Segment Open

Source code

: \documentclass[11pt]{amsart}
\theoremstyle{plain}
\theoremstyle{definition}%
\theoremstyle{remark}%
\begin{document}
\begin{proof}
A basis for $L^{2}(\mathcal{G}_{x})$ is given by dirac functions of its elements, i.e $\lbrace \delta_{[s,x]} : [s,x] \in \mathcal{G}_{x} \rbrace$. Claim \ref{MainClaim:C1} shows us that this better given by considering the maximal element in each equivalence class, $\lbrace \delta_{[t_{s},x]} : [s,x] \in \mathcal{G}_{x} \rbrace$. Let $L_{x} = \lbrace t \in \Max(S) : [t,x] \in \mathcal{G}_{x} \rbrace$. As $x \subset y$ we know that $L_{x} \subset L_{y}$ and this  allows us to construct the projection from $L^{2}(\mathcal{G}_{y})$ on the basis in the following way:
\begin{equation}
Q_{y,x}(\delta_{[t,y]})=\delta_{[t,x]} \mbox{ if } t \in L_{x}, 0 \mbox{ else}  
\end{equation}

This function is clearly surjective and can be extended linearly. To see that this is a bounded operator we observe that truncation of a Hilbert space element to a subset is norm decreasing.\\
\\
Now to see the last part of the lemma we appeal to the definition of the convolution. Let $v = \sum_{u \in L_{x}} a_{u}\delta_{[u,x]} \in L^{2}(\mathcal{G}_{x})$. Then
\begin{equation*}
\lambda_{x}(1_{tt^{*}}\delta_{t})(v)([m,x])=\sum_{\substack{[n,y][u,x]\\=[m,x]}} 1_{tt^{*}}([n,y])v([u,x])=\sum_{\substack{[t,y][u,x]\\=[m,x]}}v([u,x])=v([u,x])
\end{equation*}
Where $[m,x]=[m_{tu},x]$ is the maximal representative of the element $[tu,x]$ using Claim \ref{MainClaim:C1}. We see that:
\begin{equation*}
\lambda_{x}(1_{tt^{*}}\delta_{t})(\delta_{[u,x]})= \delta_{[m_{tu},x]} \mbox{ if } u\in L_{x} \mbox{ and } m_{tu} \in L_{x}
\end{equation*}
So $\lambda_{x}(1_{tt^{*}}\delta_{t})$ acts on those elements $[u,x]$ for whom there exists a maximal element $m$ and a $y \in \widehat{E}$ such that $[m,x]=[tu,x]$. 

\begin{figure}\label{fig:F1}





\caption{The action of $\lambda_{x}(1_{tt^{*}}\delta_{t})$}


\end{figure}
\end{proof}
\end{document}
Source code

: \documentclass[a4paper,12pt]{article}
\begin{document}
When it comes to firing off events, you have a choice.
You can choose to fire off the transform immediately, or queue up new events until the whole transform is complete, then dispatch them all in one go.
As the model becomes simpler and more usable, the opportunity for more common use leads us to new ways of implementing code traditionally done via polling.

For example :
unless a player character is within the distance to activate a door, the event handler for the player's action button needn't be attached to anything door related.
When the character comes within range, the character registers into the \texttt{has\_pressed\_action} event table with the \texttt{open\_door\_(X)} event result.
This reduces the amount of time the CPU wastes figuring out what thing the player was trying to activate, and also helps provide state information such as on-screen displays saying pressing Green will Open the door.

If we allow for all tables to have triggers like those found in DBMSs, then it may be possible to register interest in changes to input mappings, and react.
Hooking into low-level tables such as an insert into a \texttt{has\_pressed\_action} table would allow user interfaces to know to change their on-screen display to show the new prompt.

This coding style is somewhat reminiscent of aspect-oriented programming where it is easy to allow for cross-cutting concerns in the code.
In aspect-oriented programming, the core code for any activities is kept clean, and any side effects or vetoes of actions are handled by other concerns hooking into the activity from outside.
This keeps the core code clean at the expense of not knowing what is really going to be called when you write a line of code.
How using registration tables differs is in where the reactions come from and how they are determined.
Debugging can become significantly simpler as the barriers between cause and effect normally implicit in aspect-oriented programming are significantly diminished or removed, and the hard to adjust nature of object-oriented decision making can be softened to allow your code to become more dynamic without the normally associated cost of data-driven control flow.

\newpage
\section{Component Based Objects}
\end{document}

Segment Closed

Copy each line of the listing that carries the string "definition".

\theoremstyle{definition}%
Now to see the last part of the lemma we appeal to the definition of the convolution. Let $v = \sum_{u \in L_{x}} a_{u}\delta_{[u,x]} \in L^{2}(\mathcal{G}_{x})$. Then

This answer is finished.